Value scores: down. reliability scores: down. Customer loyalty: no surprise—these numbers are down, too. Increasingly, CIOs are disappointed and disgruntled with the performance of their most important vendors. In fact, the number of companies with lower scores in 2006 than in 2005 outpaces those with higher scores by a margin of two to one.
This bad news is the key finding of our Vendor Value Survey for 2006. Once a year, we poll IT executives on how well their most important vendors meet their expectations for providing business value, and on the reliability and quality of their service. This year, nearly 850 qualified respondents answered the bell. We stayed with our familiar format, but added eight new companies, and included wireless telecom service vendors, such as Cingular and T-Mobile, for the first time.

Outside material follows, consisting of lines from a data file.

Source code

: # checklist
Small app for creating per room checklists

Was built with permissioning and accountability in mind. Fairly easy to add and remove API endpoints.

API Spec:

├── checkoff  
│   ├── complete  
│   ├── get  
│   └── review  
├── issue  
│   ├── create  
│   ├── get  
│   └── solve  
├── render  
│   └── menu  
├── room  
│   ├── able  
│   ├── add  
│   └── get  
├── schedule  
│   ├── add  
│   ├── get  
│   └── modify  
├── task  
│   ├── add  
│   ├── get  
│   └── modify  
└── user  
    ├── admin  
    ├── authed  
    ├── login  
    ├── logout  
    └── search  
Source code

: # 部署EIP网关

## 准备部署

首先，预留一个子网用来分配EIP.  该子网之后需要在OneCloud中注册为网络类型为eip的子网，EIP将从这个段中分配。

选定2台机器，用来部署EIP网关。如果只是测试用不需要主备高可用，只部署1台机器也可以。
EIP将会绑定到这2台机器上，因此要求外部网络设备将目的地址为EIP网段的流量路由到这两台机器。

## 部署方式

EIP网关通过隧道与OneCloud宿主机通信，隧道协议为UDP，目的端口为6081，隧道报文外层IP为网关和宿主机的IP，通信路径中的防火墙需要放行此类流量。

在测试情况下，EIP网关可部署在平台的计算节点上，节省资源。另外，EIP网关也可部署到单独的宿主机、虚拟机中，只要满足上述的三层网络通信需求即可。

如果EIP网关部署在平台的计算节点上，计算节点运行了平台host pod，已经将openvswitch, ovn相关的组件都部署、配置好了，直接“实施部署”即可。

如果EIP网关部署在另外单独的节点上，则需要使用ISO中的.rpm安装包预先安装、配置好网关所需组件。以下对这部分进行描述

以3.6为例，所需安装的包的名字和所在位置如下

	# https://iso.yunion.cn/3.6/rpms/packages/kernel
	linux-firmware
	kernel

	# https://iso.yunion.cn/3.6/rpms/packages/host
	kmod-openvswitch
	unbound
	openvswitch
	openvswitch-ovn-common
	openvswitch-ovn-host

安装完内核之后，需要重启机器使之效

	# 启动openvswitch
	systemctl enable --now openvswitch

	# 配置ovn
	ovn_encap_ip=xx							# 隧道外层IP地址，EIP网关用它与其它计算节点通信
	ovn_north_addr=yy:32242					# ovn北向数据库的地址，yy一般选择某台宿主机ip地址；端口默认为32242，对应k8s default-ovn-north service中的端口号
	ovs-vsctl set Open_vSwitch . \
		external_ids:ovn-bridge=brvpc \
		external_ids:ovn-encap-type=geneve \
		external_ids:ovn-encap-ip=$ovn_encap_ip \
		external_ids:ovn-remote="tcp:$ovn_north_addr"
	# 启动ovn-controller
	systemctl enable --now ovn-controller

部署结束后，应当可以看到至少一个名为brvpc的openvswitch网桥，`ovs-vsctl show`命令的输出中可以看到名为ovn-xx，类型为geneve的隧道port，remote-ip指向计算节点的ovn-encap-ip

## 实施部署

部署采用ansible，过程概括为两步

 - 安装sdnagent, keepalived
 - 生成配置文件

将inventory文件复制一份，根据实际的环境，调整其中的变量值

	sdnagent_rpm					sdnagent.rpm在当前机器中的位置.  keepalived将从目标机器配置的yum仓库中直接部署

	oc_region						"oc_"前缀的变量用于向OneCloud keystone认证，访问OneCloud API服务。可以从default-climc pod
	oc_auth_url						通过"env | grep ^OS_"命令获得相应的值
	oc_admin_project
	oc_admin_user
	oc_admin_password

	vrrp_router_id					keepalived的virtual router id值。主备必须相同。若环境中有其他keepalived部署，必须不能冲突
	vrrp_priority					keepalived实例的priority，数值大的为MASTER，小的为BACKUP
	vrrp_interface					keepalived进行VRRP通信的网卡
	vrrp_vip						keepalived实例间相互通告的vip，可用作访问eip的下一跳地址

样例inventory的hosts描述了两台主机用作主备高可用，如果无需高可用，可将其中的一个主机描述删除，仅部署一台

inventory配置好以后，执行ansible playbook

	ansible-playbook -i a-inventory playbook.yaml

Two newcomers, CDW and Trend Micro, moved past last year’s winner, Red Hat, to take first and second place. Research In Motion, Hewlett-Packard, Citrix and Motorola, also on our previous top-ten list, improved their scores. Still, the big story is the overall downward trend: The security sector didn’t fare as well as last year; just over half of respondents gave telecom companies thumbs up for reliability; and the ratings for Indian outsourcing firms sank to the low levels of their U.S. counterparts.
Methodology: How The Survey Was Done
Other researchers have picked up this wave of discontent: A recent study by the Customer Respect Group found IT vendors’ Web sites are the worst of any industry at responding to customers’ questions. Vendors need to regain the respect of their customers now, while the economy is strong. Otherwise, if times get hard, CIOs won’t stick around when their budgets start getting cut.